- [Records shown]

◇ ◇ ◇ ◇ ◇ ◇ ◇

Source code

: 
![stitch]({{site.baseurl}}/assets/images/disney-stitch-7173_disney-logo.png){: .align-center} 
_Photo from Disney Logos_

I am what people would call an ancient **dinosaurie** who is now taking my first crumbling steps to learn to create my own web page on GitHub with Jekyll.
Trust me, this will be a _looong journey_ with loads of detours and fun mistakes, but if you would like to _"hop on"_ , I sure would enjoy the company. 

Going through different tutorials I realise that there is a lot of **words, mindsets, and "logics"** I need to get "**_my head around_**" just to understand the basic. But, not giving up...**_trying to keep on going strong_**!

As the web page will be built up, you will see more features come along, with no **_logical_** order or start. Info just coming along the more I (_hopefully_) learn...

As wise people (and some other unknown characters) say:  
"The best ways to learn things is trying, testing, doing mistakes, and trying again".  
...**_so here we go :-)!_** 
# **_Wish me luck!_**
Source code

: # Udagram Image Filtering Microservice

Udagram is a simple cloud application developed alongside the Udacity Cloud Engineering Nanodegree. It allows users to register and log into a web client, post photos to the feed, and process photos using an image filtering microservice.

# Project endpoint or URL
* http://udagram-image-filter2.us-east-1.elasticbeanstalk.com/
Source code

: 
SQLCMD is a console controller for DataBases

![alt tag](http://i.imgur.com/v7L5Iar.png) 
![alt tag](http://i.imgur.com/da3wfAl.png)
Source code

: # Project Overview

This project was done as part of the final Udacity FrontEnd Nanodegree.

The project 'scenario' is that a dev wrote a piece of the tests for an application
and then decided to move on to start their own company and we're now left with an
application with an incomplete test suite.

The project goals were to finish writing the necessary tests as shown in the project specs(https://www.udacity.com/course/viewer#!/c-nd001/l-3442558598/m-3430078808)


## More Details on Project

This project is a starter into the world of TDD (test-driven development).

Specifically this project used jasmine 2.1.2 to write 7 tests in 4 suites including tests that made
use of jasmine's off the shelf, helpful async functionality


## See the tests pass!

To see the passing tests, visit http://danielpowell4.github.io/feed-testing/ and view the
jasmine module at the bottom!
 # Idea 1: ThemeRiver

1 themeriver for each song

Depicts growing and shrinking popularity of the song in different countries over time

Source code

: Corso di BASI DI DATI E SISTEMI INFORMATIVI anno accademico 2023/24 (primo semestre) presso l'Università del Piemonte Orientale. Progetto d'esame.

◇ ◇ ◇ ◇ ◇ ◇ ◇

- [Activity] In the records above, find the line with "# Project Overview"; write out exactly that line and each one after it, stopping after the line with "The project 'scenario'".

- [Task response]
: # Project Overview

This project was done as part of the final Udacity FrontEnd Nanodegree.

The project 'scenario' is that a dev wrote a piece of the tests for an application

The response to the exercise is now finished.